= Beginning of Section =

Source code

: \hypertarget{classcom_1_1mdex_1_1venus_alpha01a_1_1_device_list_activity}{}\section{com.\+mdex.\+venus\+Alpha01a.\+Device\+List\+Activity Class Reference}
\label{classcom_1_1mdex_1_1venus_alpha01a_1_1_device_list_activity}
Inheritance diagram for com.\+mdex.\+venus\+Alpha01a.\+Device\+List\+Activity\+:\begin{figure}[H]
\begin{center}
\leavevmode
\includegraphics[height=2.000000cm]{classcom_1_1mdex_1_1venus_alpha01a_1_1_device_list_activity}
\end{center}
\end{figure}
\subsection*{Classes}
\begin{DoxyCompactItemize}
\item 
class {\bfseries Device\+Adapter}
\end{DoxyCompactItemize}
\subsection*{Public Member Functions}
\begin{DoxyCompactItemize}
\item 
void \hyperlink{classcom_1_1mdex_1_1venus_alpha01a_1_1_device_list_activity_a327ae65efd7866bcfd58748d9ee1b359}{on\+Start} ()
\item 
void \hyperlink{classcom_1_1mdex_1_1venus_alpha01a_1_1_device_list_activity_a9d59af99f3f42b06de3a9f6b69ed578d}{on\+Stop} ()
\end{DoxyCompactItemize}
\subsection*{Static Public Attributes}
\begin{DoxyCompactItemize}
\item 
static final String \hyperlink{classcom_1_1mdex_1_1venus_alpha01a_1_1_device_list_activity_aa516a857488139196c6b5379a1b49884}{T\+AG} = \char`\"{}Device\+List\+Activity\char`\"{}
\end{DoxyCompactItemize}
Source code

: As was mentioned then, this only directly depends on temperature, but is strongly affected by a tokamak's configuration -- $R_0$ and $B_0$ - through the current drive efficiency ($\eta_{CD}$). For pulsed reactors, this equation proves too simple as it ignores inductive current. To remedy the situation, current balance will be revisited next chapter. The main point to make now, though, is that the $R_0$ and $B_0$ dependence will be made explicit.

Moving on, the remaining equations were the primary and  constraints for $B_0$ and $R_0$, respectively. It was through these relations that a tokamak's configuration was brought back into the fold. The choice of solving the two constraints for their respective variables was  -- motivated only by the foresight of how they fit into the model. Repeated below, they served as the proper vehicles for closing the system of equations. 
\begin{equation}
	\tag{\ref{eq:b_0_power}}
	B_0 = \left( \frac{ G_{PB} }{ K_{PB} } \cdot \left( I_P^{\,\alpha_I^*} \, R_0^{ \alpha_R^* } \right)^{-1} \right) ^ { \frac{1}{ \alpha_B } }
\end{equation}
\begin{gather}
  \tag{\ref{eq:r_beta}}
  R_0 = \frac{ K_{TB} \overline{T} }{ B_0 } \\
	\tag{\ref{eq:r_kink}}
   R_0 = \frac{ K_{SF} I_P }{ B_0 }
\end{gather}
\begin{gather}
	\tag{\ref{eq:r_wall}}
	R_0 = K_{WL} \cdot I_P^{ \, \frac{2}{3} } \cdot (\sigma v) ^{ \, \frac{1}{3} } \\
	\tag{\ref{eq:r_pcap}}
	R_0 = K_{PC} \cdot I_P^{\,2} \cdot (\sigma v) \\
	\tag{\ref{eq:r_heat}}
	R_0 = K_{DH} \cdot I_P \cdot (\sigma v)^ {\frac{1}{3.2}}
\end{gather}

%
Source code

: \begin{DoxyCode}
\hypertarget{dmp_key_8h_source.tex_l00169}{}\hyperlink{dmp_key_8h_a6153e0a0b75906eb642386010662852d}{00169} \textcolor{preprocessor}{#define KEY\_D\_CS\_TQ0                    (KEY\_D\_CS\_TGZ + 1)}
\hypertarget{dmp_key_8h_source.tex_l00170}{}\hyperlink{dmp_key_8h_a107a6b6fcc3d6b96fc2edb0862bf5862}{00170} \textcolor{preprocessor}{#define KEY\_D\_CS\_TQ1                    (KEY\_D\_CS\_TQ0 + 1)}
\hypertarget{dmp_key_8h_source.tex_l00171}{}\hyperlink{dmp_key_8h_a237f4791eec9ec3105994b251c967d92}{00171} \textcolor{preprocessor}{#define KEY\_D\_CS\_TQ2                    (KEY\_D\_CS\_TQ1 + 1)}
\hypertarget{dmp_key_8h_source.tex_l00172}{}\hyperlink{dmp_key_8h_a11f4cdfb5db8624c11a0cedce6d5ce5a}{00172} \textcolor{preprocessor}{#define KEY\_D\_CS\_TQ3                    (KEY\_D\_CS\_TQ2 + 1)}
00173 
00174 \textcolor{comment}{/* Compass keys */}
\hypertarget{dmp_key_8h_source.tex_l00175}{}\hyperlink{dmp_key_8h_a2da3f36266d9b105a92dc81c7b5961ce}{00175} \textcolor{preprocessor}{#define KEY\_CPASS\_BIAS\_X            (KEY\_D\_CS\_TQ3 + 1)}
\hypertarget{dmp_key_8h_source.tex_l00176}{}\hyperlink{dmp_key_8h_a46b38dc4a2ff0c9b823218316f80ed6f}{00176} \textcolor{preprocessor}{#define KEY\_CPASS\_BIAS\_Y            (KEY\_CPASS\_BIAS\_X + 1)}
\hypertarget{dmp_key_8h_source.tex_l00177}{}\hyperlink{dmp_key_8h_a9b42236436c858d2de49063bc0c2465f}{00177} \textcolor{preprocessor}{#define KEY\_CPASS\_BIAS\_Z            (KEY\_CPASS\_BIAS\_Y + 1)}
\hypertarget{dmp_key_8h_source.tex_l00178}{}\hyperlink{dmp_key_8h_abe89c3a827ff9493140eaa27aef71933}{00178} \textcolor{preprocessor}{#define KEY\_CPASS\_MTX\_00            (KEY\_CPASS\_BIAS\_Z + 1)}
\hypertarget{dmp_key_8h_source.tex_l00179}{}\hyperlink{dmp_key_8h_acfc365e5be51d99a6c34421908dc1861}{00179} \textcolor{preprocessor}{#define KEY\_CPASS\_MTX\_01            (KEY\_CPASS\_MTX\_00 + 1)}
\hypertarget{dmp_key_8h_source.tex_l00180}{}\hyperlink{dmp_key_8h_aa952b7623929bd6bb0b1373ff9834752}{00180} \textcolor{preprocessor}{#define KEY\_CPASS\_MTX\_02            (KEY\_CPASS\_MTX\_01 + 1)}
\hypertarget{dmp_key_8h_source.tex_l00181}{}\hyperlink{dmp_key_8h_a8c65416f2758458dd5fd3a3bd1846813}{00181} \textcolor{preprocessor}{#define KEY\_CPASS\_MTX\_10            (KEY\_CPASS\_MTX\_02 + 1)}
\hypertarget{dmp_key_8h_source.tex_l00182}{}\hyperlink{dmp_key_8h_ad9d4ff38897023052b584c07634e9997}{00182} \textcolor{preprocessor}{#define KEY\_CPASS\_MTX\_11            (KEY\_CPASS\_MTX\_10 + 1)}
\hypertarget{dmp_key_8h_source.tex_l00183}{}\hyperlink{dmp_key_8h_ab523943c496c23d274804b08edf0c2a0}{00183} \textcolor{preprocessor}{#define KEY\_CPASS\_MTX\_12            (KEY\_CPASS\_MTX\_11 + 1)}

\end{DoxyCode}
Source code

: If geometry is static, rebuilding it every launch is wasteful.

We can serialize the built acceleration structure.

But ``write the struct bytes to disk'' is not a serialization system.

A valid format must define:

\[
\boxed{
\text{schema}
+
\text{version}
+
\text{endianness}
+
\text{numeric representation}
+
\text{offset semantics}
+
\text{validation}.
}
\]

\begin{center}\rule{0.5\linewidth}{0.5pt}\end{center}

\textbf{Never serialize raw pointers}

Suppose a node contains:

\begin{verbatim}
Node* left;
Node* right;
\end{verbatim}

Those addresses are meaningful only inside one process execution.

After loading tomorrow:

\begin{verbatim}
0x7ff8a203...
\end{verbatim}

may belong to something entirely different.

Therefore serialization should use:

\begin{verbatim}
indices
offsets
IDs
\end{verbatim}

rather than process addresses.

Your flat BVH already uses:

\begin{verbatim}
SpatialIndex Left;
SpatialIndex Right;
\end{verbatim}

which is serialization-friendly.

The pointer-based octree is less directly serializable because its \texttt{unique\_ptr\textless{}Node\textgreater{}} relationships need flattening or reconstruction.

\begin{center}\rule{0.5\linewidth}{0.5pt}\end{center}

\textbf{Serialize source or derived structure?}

= End of Section =

§ GOAL OF THE EXERCISE: What should be returned is the run of lines from the first line of the material through the line containing "be made explicit.", exact and inclusive, and nothing else.

§ RESULT:
Source code

: \hypertarget{classcom_1_1mdex_1_1venus_alpha01a_1_1_device_list_activity}{}\section{com.\+mdex.\+venus\+Alpha01a.\+Device\+List\+Activity Class Reference}
\label{classcom_1_1mdex_1_1venus_alpha01a_1_1_device_list_activity}
Inheritance diagram for com.\+mdex.\+venus\+Alpha01a.\+Device\+List\+Activity\+:\begin{figure}[H]
\begin{center}
\leavevmode
\includegraphics[height=2.000000cm]{classcom_1_1mdex_1_1venus_alpha01a_1_1_device_list_activity}
\end{center}
\end{figure}
\subsection*{Classes}
\begin{DoxyCompactItemize}
\item 
class {\bfseries Device\+Adapter}
\end{DoxyCompactItemize}
\subsection*{Public Member Functions}
\begin{DoxyCompactItemize}
\item 
void \hyperlink{classcom_1_1mdex_1_1venus_alpha01a_1_1_device_list_activity_a327ae65efd7866bcfd58748d9ee1b359}{on\+Start} ()
\item 
void \hyperlink{classcom_1_1mdex_1_1venus_alpha01a_1_1_device_list_activity_a9d59af99f3f42b06de3a9f6b69ed578d}{on\+Stop} ()
\end{DoxyCompactItemize}
\subsection*{Static Public Attributes}
\begin{DoxyCompactItemize}
\item 
static final String \hyperlink{classcom_1_1mdex_1_1venus_alpha01a_1_1_device_list_activity_aa516a857488139196c6b5379a1b49884}{T\+AG} = \char`\"{}Device\+List\+Activity\char`\"{}
\end{DoxyCompactItemize}
Source code

: As was mentioned then, this only directly depends on temperature, but is strongly affected by a tokamak's configuration -- $R_0$ and $B_0$ - through the current drive efficiency ($\eta_{CD}$). For pulsed reactors, this equation proves too simple as it ignores inductive current. To remedy the situation, current balance will be revisited next chapter. The main point to make now, though, is that the $R_0$ and $B_0$ dependence will be made explicit.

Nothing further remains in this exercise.